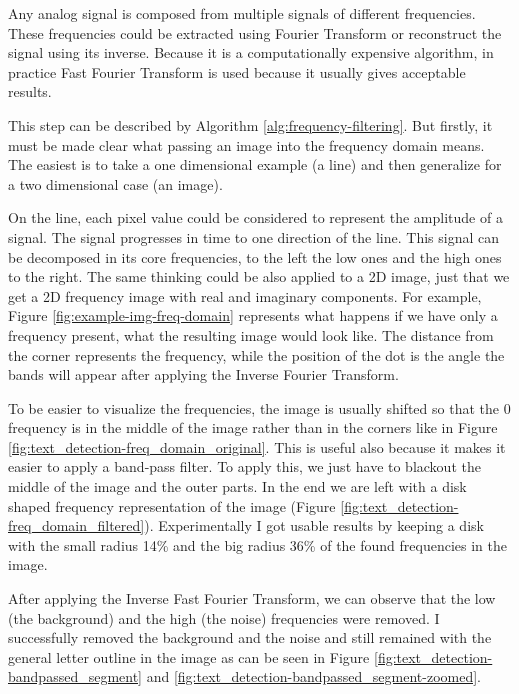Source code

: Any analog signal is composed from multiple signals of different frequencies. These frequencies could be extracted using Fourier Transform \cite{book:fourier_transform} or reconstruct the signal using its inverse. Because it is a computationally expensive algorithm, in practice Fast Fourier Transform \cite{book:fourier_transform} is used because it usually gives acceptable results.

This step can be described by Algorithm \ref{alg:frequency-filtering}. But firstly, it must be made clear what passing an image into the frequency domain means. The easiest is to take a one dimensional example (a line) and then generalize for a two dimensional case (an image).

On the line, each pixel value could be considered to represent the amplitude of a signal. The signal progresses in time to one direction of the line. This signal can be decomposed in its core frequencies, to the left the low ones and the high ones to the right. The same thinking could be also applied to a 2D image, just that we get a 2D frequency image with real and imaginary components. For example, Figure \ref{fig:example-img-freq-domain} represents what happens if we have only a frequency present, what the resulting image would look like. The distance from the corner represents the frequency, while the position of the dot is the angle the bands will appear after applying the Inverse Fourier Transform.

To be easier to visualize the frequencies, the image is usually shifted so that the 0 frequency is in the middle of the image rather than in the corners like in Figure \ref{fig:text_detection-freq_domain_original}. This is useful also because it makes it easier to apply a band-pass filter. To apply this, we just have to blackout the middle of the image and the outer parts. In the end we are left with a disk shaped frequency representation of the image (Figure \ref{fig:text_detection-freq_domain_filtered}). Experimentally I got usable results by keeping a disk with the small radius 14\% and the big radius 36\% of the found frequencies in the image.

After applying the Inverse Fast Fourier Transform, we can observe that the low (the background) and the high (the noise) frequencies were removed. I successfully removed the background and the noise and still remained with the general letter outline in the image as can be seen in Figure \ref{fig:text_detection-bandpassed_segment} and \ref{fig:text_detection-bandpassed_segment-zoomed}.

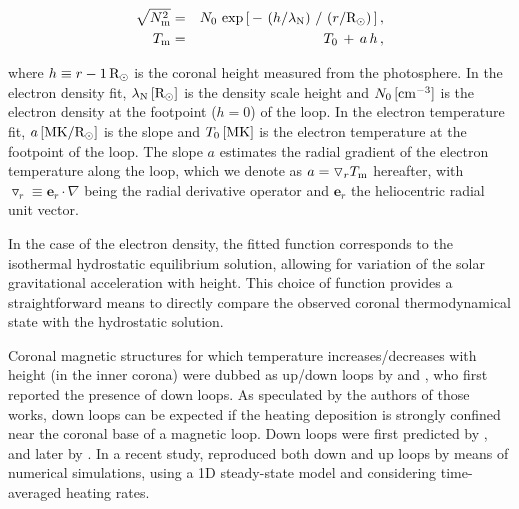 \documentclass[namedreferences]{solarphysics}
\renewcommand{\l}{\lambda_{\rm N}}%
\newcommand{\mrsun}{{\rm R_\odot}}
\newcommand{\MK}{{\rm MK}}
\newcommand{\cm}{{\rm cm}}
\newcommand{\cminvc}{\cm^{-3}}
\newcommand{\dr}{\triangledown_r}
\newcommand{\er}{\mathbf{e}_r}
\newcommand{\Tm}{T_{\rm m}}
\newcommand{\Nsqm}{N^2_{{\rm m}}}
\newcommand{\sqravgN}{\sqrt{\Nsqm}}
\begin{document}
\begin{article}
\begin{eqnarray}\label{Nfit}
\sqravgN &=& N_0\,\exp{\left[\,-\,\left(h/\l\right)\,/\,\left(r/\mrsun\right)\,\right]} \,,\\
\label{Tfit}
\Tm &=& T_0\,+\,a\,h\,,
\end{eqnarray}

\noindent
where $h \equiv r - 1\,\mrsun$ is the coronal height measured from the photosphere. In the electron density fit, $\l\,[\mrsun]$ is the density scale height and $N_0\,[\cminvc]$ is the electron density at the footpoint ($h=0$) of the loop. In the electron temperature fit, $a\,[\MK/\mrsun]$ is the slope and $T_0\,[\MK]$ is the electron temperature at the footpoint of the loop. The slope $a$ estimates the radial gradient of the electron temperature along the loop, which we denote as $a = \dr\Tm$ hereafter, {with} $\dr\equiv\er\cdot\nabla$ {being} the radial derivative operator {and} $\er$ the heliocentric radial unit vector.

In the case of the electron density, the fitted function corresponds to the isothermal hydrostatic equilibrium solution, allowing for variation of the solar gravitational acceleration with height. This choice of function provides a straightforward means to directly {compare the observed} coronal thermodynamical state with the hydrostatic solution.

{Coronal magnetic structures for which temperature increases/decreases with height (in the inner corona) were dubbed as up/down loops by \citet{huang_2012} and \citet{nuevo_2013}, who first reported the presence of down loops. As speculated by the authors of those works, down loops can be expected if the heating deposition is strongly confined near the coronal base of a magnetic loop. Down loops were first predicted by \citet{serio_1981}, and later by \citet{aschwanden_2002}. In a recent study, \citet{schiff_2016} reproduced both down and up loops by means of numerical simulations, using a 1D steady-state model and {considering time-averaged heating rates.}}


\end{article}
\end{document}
.....
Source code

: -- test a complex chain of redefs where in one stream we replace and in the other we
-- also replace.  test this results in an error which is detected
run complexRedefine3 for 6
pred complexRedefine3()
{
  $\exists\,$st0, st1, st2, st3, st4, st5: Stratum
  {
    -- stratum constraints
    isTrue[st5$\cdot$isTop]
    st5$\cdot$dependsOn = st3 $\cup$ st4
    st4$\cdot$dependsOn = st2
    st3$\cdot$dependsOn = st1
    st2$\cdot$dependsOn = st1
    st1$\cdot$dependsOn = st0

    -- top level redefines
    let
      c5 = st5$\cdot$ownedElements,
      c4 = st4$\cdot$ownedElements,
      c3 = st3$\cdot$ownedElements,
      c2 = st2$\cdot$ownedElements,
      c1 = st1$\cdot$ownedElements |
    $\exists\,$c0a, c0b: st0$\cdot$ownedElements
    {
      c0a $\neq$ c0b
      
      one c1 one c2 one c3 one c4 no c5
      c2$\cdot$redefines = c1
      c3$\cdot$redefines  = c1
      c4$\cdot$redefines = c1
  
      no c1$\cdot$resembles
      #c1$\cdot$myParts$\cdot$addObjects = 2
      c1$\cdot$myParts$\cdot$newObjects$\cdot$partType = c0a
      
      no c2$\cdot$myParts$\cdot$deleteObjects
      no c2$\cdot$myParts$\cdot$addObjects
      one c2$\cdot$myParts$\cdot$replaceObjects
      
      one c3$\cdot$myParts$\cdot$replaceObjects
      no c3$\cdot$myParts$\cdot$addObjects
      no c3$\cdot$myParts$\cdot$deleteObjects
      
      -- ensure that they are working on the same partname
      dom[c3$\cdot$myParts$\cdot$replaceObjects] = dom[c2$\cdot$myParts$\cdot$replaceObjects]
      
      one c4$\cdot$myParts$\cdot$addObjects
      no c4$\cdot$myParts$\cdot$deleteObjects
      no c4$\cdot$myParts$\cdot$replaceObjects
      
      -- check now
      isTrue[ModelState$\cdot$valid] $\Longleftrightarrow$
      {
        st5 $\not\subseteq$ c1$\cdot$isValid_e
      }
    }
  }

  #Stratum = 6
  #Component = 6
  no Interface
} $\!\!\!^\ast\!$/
.....
**What is needed**
Lines of the material may hold the string "dependsOn". Copy each one that does.

**Answer to the exercise**
    st5$\cdot$dependsOn = st3 $\cup$ st4
    st4$\cdot$dependsOn = st2
    st3$\cdot$dependsOn = st1
    st2$\cdot$dependsOn = st1
    st1$\cdot$dependsOn = st0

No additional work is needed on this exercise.